### Required action:
Check every line in the listing below for "Geras". Copy the ones where it occurs.

### Input records:
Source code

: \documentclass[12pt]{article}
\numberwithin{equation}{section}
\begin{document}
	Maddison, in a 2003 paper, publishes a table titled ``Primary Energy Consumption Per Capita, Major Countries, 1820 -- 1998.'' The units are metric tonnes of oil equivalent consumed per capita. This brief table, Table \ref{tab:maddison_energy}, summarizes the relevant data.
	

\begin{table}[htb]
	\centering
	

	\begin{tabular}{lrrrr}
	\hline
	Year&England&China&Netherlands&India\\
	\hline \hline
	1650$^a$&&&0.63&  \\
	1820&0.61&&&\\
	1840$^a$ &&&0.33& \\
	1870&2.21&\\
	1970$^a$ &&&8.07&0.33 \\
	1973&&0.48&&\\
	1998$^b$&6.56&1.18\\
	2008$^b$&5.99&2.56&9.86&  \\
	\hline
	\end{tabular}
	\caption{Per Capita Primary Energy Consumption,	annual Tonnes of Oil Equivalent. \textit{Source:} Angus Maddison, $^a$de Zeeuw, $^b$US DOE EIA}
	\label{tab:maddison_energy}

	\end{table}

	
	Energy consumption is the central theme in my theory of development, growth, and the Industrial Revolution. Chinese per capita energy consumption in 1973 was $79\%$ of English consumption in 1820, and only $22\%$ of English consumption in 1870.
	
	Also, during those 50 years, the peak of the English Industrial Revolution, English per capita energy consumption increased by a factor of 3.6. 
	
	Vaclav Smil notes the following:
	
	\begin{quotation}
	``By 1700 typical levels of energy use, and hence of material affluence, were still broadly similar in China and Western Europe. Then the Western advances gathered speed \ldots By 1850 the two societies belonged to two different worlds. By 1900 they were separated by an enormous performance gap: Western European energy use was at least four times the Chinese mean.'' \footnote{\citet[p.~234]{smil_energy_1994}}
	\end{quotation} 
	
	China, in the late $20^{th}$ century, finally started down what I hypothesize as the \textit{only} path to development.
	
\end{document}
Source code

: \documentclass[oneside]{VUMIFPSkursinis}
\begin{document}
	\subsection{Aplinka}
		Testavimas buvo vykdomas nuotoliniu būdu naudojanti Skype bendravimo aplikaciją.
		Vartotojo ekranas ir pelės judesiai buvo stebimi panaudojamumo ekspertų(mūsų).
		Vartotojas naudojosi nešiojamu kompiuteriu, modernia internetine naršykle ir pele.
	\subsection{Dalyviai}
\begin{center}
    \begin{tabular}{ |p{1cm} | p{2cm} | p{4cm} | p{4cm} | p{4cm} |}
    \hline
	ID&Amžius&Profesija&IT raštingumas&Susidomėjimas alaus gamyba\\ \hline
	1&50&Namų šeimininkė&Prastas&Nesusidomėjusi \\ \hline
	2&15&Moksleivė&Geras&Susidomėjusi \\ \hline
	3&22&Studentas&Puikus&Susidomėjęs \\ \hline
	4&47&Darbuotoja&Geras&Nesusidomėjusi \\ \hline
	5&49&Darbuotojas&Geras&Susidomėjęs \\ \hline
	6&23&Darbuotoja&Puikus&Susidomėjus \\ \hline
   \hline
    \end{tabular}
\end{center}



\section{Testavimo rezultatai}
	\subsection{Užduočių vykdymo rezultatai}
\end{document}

### Solution to the exercise:
	2&15&Moksleivė&Geras&Susidomėjusi \\ \hline
	4&47&Darbuotoja&Geras&Nesusidomėjusi \\ \hline
	5&49&Darbuotojas&Geras&Susidomėjęs \\ \hline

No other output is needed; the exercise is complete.